I think countries are starting to grapple with the promise and the perils of AI. For example, when you think about the promise in the area of drug discovery, that’s huge. And when you think about some of the risks, it is likely that AI will accelerate and scale different kinds of cyber attacks and we have infrastructure that’s not quite ready for that.

So, I think countries are starting to think about how they promote the innovation, ensure that people get trained, get comfortable using AI, [and] ensure that regulations [are] updated.

Q/ AI is going to change the way wars are fought. That involves a major strategy reboot for governments. Do you think all nations are prepared for this?

First, AI changes intelligence. There’s so much intelligence collection and analysis, there’s so much data, and that’s traditionally been a challenge. You need to make sense of it. So, the goal is to [make] AI help countries generate intelligence faster and better to prevent attacks.

And then the second piece is, countries are starting to incorporate AI in their military operations. To coordinate a set of drones, for example, or to train them on where to go based on imagery, a location or a path.

Some of the tension is around what AI systems are allowed to do autonomously and how different countries make those decisions. In countries like India and the US, for example, as democracies, we say we want to make sure a human is in the loop.

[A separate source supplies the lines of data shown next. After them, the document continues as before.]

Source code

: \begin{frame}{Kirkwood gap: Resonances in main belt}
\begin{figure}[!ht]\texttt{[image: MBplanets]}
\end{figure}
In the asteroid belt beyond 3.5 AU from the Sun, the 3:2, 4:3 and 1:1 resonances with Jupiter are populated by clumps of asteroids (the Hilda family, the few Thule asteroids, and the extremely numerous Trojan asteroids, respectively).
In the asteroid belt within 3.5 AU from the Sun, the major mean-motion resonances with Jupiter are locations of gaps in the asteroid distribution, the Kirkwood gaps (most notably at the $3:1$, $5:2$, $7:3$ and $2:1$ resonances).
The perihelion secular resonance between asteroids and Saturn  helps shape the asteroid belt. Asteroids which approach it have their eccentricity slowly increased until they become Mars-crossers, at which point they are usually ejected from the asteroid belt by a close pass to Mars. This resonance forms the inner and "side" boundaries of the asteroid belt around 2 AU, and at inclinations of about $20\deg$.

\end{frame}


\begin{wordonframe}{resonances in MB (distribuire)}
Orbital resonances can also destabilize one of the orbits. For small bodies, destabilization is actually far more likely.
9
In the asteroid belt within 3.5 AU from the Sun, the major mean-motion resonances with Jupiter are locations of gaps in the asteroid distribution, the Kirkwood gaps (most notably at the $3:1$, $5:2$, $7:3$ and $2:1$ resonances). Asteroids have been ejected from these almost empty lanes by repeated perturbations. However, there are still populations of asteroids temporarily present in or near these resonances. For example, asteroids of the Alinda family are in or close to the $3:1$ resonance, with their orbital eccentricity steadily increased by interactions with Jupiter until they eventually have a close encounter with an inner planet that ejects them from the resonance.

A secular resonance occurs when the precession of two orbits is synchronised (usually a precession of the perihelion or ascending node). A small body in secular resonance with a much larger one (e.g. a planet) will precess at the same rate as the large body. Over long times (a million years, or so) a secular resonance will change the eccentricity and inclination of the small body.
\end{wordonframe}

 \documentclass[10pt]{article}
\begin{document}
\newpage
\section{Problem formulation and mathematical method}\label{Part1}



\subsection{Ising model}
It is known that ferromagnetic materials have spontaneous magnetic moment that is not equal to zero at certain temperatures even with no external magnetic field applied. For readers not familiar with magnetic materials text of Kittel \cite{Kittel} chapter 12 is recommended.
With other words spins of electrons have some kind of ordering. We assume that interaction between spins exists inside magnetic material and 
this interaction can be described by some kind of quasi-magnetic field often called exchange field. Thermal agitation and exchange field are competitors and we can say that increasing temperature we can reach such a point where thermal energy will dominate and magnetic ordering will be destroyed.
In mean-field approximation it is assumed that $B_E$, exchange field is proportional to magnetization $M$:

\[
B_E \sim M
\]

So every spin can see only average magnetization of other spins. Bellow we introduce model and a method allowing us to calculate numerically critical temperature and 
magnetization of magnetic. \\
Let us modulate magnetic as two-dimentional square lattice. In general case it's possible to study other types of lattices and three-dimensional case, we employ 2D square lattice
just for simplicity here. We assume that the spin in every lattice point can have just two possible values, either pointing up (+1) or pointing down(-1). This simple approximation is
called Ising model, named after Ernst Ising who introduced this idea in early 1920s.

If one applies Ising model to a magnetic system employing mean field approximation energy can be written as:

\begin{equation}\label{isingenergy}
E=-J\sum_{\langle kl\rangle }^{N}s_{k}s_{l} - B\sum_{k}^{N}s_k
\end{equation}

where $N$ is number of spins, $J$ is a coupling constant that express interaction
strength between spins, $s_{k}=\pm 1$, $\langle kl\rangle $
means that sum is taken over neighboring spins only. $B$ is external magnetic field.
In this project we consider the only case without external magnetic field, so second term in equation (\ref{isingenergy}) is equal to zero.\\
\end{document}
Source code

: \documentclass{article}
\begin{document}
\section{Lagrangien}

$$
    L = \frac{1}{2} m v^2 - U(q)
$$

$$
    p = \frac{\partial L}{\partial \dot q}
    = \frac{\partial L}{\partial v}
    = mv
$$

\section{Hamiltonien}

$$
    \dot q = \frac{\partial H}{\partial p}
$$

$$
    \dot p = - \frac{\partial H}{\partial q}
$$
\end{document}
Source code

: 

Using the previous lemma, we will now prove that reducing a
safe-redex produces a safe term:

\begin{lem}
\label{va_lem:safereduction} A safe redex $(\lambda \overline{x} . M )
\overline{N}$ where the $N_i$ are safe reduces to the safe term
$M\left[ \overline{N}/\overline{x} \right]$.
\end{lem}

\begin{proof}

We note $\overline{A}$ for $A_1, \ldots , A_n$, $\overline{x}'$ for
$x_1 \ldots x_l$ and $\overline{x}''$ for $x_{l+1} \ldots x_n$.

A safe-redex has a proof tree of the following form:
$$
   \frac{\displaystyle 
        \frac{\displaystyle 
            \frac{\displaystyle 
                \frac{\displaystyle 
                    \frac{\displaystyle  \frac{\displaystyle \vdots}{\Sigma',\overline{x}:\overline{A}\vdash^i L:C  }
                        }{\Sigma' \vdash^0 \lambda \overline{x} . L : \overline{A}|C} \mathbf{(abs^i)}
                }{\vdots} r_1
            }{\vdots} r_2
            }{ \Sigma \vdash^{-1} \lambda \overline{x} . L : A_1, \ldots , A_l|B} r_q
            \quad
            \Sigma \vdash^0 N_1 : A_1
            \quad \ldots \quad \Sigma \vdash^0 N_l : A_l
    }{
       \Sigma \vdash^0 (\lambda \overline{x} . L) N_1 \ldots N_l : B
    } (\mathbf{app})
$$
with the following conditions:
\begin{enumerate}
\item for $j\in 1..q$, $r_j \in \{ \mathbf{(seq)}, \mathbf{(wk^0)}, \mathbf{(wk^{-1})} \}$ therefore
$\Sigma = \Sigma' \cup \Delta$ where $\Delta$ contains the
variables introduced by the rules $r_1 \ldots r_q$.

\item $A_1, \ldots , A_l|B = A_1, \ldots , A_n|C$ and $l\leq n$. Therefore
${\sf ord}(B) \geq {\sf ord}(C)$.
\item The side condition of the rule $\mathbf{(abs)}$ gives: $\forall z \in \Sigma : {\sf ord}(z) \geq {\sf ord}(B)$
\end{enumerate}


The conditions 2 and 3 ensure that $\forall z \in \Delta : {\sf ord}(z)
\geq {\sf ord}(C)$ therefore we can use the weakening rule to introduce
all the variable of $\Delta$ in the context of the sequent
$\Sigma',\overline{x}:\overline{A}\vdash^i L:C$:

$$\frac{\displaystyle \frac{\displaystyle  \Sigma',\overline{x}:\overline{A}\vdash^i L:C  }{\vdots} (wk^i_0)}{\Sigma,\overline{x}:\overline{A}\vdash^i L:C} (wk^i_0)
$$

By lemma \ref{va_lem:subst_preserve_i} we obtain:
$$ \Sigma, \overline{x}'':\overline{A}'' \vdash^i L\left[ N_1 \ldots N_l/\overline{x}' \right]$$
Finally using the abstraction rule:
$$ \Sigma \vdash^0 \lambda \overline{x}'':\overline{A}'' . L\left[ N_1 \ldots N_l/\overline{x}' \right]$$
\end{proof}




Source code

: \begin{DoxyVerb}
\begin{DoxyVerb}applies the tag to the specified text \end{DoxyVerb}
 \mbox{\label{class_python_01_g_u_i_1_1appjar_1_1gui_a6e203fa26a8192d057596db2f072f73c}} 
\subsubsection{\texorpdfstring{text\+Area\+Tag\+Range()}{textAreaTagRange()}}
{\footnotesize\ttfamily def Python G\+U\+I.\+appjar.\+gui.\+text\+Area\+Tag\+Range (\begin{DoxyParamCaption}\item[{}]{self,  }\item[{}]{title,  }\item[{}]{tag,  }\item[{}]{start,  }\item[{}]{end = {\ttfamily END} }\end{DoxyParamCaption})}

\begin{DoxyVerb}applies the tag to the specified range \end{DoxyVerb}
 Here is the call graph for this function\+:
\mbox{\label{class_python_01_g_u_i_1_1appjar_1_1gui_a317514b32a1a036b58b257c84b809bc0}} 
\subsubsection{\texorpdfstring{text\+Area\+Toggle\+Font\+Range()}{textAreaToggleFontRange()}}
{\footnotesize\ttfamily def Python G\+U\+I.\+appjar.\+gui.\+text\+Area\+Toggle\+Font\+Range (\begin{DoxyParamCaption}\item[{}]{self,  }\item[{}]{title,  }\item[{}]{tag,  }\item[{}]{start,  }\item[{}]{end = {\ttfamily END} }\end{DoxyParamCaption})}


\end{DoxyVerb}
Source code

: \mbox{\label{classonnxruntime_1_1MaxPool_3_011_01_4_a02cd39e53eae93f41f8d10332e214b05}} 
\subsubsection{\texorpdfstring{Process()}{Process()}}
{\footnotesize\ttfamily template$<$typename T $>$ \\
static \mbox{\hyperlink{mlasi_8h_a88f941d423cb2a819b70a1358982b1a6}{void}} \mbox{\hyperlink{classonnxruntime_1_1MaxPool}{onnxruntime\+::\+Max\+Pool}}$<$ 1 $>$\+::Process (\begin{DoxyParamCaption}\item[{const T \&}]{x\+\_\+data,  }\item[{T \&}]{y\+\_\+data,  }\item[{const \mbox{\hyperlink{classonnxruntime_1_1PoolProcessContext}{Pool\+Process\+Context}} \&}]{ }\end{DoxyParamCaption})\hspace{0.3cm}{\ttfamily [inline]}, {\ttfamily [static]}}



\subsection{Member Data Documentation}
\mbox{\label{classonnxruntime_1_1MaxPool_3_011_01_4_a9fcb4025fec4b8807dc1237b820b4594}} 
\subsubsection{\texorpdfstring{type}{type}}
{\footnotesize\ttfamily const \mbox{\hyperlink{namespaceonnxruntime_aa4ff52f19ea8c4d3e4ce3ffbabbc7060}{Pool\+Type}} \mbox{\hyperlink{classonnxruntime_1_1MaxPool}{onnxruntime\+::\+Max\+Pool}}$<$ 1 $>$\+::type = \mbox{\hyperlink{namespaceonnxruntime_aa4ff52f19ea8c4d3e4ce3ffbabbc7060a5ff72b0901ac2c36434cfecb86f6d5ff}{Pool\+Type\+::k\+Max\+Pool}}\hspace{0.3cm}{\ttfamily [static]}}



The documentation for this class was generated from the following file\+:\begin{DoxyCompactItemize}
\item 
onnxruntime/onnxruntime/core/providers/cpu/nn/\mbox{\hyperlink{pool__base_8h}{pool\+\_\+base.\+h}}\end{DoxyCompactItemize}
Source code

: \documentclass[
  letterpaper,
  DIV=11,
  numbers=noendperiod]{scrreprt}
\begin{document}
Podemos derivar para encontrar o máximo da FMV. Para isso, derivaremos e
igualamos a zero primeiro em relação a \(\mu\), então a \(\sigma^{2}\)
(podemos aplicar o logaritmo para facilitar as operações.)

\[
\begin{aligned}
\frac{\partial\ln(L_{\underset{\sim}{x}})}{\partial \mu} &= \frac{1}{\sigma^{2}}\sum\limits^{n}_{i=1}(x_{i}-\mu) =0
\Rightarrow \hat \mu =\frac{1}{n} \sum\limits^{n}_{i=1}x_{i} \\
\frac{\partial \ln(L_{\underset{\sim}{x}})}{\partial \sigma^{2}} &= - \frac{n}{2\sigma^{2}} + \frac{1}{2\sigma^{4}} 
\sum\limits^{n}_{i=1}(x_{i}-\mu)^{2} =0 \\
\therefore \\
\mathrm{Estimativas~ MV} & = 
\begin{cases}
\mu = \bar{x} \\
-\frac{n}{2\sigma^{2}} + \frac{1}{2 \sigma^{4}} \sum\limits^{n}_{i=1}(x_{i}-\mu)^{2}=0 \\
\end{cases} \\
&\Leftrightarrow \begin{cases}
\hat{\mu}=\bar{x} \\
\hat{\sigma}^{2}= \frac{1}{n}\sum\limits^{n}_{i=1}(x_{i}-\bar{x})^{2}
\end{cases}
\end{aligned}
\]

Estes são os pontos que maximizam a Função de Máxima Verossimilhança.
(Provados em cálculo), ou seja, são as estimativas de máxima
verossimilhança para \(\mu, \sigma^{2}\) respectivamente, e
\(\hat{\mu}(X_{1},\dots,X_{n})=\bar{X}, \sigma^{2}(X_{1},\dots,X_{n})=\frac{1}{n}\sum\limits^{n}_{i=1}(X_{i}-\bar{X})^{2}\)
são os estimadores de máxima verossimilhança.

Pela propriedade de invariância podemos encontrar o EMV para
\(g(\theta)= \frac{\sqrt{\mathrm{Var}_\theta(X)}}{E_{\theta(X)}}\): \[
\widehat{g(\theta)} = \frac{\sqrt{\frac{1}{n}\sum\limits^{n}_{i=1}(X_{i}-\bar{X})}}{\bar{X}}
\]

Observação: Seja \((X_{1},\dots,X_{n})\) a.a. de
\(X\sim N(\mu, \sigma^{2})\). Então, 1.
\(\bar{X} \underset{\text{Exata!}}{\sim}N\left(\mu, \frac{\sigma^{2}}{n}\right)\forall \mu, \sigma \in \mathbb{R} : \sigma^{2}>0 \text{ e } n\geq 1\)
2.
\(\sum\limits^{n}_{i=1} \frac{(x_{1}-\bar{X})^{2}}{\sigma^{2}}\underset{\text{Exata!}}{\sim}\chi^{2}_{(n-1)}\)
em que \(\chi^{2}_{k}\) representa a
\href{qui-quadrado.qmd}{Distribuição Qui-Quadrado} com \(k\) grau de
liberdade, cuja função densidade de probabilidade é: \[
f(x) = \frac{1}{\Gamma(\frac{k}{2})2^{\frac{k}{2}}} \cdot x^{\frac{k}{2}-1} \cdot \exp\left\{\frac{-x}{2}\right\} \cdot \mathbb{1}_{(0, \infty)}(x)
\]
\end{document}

Those are the areas where policies, international agreements don’t yet exist, [but] the technology is moving very quickly.

Q/ Cyber attacks are borderless. Now with AI, do we need a new kind of understanding between nations?

Digital space has no borders. And I think cyber [warfare] and digital space is going to change to being machine against machine. It is too fast and too scaled [to have] a human defender making real-time decisions against a system. So, as a result, I think what countries need to focus on is: [have] rules around not disrupting critical infrastructure in another country.

Q/ AI raises cybersecurity threats to a new level in a country like India with a massive internet user base, but which probably doesn’t have the safeguards of western Europe or the US.

The India stack (collection of government-operated digital infrastructure systems) is a real strength in AI, because you have a digital public infrastructure system where people can do secure transactions tied to identity. Those are foundational trust roots that you can build an AI stack on top of. So, that’s the first piece.

The second piece is educating the public to be both AI savvy for all the promise it has, but also to be aware, for example, about deepfakes. It will be very important that citizens trust our law enforcement systems.

Q/ How unequal is the world going to be with AI?

When Mukesh Ambani talks about competing on tokenisation so that the costs are [affordable] and with some of what India has done with the Bhashini language models (to translate Indian languages) with making health care and agriculture models available, the key will be what it takes to scale. I’m a big believer in small language models, because I think they’re more purposefully built.

And India built a communications infrastructure as a foundational piece to scaling that.

That’s the path India has decided to take. Particularly, for example, when you’re thinking about a farmer trying to diagnose crop disease, that’s rather focused and purposeful. When the approaches are people-based, we can measure progress by how much difference a particular AI application makes, and then [think of] how to scale it.